2.3.3. Part III: Online Survey

Based on the interview results, we created six statements on recurring topics to be rated using Likert scales in an online survey. This survey was designed using Google Forms (Google LLC, Mountain View, CA, USA) and sent by email to all participants of study part I. The survey remained active for three weeks in July-August 2022. Halfway through this period, a single reminder email was sent.

2.4. Outcomes

2.4.1. Part I: Simulation Study

We defined correct prediction identification as the primary outcome.
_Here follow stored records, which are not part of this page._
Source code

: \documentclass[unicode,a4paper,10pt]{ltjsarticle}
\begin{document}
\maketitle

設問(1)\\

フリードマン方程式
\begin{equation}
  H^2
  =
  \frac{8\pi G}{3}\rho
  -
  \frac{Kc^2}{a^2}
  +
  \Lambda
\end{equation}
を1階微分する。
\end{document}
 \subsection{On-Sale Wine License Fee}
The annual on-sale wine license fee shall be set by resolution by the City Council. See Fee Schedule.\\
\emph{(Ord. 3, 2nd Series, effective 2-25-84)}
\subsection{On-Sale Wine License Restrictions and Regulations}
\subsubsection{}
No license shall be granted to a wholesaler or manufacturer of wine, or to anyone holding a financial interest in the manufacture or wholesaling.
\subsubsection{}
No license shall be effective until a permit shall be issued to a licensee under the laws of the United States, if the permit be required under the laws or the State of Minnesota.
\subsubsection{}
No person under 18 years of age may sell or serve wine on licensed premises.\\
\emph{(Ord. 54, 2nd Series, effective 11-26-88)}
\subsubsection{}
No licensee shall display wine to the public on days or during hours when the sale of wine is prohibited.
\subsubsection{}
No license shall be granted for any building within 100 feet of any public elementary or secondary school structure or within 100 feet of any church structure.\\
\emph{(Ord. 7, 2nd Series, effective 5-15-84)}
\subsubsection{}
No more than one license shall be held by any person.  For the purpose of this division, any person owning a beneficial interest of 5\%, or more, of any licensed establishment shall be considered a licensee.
If participants correctly identified both condition and urgency, we counted this as correctly identifying the prediction. As secondary outcomes, we chose correct condition identification and correct urgency identification, defined as the correctly identified condition and urgency, respectively. In addition, we analyzed the 22 conditions and the 3 urgencies individually.

2.4.2. Part II and III: Standardized Interviews and Online Survey

For the standardized interviews, we analyzed the distribution of individual statements within the topics of the coding tree. For the online survey, we analyzed the distribution of the answers on the 5-point Likert scale for each statement (from "strongly disagree" to "strongly agree").

2.5. Statistical Analysis

For descriptive statistics, we show medians and interquartile ranges for continuous data and numbers and percentages for categorical data.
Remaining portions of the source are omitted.